Along with losing bone mass through the years, we also lose muscle with age. This is accelerated with physical inactivity. As our muscle tissue decreases, there is less muscle pulling on our bones and the “use it or lose it” theory takes place. Since there is less stress on the bones, our bones lose mass due to the reduced need for extra mass. Strength (weight) exercise will increase muscle mass and this in turn stimulates our bones to increase or maintain the existing level of mass.
People with osteoporosis, many times become inactive due to the fear of falling and fractures. This sets off a vicious cycle. The lack of physical activity accelerates the decline in bone mass and also increases the risk for heart disease.
A complete exercise program, along with a proper diet, can prevent osteopenia from becoming osteoporosis. It can also stop osteoporosis from progressing. There is even some evidence that some individuals, who are on hormone replacement therapy, have experienced an increase in bone density with exercise. Exercise will also condition the heart and lungs to reduce heart disease risk.
Program Design \ Exercise Prescription
The goal of the exercise program should be to increase BMD during and shortly after growth spurts, maintain BMD in adults, and improve balance to promote fall prevention. This way, there will be fewer incidents of falls, fractures, and BMD loss from physical inactivity.
Medical clearance from a client’s physician is required before initiating an exercise program. The program should be well balanced and include both aerobic (preferably weight bearing) and weight training exercises. Cardiovascular exercise should be performed at least 3x per week for a minimum of 20-30 minutes with an intensity inside of their appropriate training zone. The treadmill or walking is a great mode to use since it is weight bearing. Recent research has shown that walking provides a sufficient stimulus on bone to maintain BMD in certain individuals. Caution should be used however with the treadmill. If an individual has experienced vertebral fractures in the past, their center of gravity and balance may have been altered. Holding on the handles or rails may be a good precautionary measure to prevent a possible fall.

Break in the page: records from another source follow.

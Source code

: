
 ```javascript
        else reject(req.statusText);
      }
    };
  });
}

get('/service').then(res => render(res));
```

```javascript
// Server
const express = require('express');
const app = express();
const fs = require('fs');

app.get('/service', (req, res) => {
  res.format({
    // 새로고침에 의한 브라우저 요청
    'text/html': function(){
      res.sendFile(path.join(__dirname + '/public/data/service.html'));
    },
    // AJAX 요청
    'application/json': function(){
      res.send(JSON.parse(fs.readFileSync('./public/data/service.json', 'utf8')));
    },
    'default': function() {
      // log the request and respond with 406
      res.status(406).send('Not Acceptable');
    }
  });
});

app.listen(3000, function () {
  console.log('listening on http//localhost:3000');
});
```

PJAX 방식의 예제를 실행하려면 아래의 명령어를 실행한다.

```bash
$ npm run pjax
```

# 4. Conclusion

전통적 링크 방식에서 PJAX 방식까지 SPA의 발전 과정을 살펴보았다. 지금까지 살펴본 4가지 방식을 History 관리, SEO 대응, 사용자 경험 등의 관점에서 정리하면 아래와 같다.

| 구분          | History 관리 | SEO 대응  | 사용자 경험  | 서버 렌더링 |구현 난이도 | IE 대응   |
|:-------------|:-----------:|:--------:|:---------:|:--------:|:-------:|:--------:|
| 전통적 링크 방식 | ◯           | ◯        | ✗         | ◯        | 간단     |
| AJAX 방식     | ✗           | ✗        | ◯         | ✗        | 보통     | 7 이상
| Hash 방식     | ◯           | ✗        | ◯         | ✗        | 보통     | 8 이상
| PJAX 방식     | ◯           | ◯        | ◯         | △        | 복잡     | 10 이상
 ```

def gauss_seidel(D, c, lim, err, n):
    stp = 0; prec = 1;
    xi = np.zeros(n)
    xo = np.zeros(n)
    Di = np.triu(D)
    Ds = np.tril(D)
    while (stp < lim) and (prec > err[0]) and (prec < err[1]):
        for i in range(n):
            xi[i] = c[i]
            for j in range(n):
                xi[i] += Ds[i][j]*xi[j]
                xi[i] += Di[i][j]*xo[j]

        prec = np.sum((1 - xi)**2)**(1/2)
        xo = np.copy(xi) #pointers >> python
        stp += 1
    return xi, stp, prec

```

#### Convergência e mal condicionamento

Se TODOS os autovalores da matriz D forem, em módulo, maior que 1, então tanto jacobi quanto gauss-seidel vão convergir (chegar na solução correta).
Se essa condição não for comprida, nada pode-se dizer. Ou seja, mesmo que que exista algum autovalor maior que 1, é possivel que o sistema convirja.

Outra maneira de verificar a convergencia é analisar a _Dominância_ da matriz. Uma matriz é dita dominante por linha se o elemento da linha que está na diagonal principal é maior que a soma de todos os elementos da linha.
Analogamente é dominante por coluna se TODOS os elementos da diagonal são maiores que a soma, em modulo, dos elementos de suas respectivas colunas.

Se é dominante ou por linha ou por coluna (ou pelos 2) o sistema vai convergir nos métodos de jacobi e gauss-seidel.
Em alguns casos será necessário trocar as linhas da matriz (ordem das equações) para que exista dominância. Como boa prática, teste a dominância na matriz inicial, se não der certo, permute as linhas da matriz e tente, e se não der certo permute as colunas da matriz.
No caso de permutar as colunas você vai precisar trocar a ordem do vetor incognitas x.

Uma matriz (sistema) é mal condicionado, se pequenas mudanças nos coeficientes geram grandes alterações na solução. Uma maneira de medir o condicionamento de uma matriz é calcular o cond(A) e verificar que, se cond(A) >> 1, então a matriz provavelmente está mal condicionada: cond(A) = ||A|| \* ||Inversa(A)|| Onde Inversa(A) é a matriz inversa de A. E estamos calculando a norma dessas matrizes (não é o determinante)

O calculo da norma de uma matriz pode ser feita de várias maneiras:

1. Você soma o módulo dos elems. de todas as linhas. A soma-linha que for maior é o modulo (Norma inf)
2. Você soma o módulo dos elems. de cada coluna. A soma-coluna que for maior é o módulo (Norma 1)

Passive, static and PNF stretching is recommended to maintain and increasing joint flexibility and range of motion. Stretching should occur after an aerobic warm-up and the major joints of the body should be emphasized.
Weight training for osteopenia \ osteoporosis works best with a “heavy” weight for 8-12 repetitions per set. Exercises should be used that emphasize the hips, thighs, lower back, and torso. Exercises to strengthen the hip abductors and knee extensors should be included. Increased muscular strength in these areas has been shown to increase lateral stability. This will, in turn, promote better balance and reduce the risk of falling. Exercises that involve trunk flexion (I.e.- ab crunches) should be avoided since this movement increases the likelihood of compression wedge fractures in the lumbar spine. Exercises that incorporate spinal stability should be used to promote proper posture and a neutral spine.
It is important to note that strength exercises performed in a seated position (except hip abduction) have little effect on BMD in the hip (femoral neck). A leg press has actually been shown to have a greater impact on the lumbar spine than the femoral neck. Incorporate, whenever possible, lower body exercises in a standing position. Wall squats is a good exercise since balance can usually be maintained.
Water exercise, although not as effective on BMD as weight training and walking, can be used as an alternative. It essentially eliminates the risk of falling and is effective for aerobic conditioning, which will reduce heart disease risk.